17/1/10
La rosa de cactus
Cuando celebrábamos el centenario del cine, leí en El tiempo amarillo, las memorias de Fernando Fernán-Gómez, lo que acabaría convirtiéndose en el lema de este blog, había encontrado la definición perfecta del cine, la que había sentido desde las primeras películas de mi vida, aunque, sobra decirlo, sin haber llegado a formularla con tan poética precisión. Las primeras películas de mi vida fueron las primeras lecciones de la escuela de los domingos.
Hubo tres películas -a mis ocho, nueve, diez años- que dibujaron una constelación de cine para una de las lecciones cardinales, de esas que calan hondo y te esperan en las encrucijadas de la vida, donde da la vuelta el aire. Dos de esas películas eran de 1952, Ivanhoe de Richard Thorpe y Scaramouche de George Sidney, la otra de diez años después, El hombre que mató a Liberty Valance de John Ford.

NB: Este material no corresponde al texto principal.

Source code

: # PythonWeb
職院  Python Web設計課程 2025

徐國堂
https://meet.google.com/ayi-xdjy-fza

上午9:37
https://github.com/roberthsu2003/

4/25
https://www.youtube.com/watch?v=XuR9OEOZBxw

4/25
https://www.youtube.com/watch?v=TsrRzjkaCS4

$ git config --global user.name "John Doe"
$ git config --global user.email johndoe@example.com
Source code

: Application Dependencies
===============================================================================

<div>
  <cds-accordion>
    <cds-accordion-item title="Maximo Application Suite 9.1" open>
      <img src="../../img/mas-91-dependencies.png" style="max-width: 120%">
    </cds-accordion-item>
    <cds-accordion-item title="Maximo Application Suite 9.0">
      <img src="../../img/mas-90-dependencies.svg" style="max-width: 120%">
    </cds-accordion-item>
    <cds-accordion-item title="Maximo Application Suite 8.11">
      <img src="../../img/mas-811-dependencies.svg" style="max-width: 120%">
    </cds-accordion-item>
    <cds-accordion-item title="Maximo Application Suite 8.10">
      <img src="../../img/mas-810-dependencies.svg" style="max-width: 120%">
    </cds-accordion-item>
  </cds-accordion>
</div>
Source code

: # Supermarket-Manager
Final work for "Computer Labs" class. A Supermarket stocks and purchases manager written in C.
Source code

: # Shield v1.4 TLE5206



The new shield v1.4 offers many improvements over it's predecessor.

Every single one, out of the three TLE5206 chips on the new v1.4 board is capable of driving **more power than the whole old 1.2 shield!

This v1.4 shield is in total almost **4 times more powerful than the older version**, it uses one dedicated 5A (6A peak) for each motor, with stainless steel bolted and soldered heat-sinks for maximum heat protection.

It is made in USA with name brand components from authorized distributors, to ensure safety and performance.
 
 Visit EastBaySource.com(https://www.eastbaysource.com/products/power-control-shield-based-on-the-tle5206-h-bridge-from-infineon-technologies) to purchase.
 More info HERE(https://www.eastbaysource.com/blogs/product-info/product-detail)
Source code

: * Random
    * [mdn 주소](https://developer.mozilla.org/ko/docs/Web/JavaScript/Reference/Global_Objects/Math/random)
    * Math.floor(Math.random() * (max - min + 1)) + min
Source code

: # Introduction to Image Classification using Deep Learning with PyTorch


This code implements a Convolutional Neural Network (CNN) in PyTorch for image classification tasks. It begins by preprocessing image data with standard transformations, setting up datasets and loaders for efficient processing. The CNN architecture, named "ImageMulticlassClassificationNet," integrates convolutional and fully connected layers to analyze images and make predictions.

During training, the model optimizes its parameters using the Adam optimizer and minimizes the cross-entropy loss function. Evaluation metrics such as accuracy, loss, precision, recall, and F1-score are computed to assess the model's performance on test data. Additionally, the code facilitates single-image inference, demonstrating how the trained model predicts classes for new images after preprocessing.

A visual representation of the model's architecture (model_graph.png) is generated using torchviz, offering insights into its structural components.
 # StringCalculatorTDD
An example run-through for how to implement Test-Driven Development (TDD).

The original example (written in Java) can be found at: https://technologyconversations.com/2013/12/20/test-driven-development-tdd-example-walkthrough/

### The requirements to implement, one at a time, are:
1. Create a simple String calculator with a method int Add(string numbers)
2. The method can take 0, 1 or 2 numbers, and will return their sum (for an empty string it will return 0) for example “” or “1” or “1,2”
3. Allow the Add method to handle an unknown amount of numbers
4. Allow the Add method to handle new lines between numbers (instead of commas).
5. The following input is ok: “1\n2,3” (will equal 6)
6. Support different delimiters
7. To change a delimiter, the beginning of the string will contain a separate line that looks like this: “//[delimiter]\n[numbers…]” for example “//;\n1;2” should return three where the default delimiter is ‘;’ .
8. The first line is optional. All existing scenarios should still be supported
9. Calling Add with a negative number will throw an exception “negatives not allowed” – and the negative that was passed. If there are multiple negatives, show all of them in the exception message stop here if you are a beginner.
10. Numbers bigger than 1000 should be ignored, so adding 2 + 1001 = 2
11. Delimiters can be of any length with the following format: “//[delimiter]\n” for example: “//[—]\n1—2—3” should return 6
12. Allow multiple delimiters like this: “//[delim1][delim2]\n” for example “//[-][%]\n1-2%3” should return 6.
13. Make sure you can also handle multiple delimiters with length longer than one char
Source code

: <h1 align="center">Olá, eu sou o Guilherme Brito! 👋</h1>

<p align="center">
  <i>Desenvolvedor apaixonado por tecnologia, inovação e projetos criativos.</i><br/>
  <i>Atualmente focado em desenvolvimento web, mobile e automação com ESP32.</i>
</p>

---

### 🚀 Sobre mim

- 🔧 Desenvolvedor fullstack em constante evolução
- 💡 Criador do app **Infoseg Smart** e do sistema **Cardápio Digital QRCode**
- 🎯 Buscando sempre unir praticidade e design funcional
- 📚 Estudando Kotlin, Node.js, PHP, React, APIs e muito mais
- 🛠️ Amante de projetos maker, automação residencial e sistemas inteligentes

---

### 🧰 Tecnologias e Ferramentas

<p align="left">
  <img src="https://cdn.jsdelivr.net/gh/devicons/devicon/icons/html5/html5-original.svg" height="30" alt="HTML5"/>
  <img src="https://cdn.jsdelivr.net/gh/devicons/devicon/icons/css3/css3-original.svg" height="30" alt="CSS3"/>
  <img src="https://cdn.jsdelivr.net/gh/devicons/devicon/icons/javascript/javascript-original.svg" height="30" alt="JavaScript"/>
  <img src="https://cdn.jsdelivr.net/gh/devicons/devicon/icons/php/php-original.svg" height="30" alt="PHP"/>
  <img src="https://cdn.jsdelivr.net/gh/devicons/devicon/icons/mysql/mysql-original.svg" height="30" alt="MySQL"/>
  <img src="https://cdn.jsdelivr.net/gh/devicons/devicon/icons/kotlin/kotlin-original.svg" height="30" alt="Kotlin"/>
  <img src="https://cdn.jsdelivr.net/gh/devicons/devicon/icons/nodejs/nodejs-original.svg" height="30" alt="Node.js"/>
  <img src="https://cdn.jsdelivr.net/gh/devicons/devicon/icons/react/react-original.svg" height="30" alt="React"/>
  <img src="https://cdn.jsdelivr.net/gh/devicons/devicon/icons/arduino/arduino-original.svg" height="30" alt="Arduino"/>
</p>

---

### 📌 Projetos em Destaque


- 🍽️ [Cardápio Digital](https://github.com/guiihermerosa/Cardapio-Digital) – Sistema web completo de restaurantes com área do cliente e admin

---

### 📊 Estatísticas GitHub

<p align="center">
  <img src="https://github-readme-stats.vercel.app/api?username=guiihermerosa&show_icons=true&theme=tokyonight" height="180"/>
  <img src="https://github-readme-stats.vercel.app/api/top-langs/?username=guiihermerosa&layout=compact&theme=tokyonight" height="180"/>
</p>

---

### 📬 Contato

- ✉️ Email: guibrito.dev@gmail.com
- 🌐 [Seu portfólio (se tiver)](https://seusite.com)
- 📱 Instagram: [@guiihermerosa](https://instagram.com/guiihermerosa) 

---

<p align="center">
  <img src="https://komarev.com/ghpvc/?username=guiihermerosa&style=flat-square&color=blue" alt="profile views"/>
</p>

Las dos primeras me enseñaron lo calamitosos que podían ser los héroes. Podían salvar el mundo o redimir a un pueblo, pero en lo que se refiere a eso que hoy llaman "inteligencia emocional" eran de una torpeza clamorosa. Salvaban a los inocentes, liberaban a los oprimidos y restauraban la justicia pero se perdían sin remedio a la hora de escuchar a su propio corazón.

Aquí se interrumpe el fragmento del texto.